To: Dark Knight
OK. Here are Murray's "qualified sources" for the Western music:
G.Abraham, (1979) The Concise Oxford History of Music, Oxford, Oxford University Press;
L. Alberti, (1968) Musica Nei Secoli, Milan, CEAM;
M.C. Bertrando-Patier, (1998) Histoire de la Musique, Paris, Larousse
E. Borroff, (1990) Music in Europe and the United States, New York, Ardsley house
C. Dahlhaus and M. Eggebrecht, (1978) Brockhaus Riemann Musiclexicon, 2 vols, Mainz, F.A.Brockhaus.
D.J.Grout and C.V.Palisca, (1996), A History of Western Music, New York, W.W. Norton &Co.
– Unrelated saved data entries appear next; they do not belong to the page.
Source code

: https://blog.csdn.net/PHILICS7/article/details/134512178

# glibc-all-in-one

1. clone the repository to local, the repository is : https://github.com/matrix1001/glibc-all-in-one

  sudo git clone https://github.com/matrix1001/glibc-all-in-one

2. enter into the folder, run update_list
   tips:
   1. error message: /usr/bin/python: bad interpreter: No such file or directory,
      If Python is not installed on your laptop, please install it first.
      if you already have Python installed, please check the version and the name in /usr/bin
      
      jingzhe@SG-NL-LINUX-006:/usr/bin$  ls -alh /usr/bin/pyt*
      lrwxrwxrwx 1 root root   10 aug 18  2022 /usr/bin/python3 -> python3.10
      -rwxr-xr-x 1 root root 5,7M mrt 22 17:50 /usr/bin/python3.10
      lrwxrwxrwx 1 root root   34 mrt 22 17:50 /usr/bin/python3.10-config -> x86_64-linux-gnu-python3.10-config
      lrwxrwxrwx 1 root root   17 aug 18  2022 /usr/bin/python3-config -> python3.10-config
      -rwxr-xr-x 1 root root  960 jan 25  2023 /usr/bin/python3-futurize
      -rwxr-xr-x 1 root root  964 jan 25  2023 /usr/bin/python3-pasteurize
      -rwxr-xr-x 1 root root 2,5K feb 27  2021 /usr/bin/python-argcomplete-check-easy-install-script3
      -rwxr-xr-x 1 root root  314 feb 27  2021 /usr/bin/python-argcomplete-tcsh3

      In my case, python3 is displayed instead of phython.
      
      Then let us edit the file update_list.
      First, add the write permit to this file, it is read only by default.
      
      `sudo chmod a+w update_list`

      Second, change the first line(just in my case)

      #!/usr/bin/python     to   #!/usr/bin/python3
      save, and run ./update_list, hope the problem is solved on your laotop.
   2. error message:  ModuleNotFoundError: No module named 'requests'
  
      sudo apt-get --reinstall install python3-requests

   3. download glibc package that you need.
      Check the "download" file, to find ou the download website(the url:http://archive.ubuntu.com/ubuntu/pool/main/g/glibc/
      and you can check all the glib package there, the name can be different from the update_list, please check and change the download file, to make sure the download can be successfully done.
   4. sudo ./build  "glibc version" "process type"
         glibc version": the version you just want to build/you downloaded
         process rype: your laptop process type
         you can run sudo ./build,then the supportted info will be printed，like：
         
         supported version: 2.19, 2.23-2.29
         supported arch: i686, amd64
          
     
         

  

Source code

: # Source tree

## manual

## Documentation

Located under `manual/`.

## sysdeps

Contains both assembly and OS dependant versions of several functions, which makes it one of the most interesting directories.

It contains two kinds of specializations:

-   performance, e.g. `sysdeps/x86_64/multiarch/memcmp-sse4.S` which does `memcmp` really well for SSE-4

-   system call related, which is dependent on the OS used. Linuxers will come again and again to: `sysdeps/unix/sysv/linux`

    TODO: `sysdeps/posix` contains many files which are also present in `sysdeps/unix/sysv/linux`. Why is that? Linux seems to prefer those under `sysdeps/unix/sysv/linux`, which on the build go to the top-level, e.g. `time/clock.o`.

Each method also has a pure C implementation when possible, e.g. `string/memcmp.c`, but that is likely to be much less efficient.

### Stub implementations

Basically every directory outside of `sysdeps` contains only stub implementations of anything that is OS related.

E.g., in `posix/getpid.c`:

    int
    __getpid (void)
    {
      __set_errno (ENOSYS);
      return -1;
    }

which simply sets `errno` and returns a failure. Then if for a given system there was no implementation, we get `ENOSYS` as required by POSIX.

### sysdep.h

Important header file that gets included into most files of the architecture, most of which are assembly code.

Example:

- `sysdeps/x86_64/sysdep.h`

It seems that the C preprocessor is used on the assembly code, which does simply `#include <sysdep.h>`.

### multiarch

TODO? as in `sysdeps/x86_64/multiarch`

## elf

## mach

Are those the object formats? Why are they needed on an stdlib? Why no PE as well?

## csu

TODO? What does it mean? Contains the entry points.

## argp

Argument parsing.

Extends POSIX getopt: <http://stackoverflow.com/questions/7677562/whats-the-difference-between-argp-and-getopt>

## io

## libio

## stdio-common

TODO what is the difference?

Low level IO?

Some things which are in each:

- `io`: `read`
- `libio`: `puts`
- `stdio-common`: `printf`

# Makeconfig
P. Hamburger (1966) Musikens Historie, Copenhagen, Aschehoug Dansk Forlag
and another 10 equally dry, equally scholarly and equally incomprehensible to a layman works. To score really high, one better be in all 16 sources, and prominently. As you can see, it has nothing to do with use in movies. Results of this "popularity contest":
Beethoven 100; Mozart 100; J. S. Bach 87; Wagner 80; Haydn 56, and all the rest of them, from Handel to Gluck - below 50.
20 posted on
02/23/2006 1:44:03 AM PST by
GSlob
To: sitetest
See number 20--I figgered you might want to weigh in here.
24 posted on
02/23/2006 5:33:15 AM PST by
Pharmboy
(The stone age didn't end because they ran out of stones.)
To: GSlob
Handel 155
Wagner 423
Haydn 74
Did Murray account for the language bias and how? I am not disparaging Murray, but that is a monumental bias to overcome.
It is a meta social construct study and Wagner appears to be a problem.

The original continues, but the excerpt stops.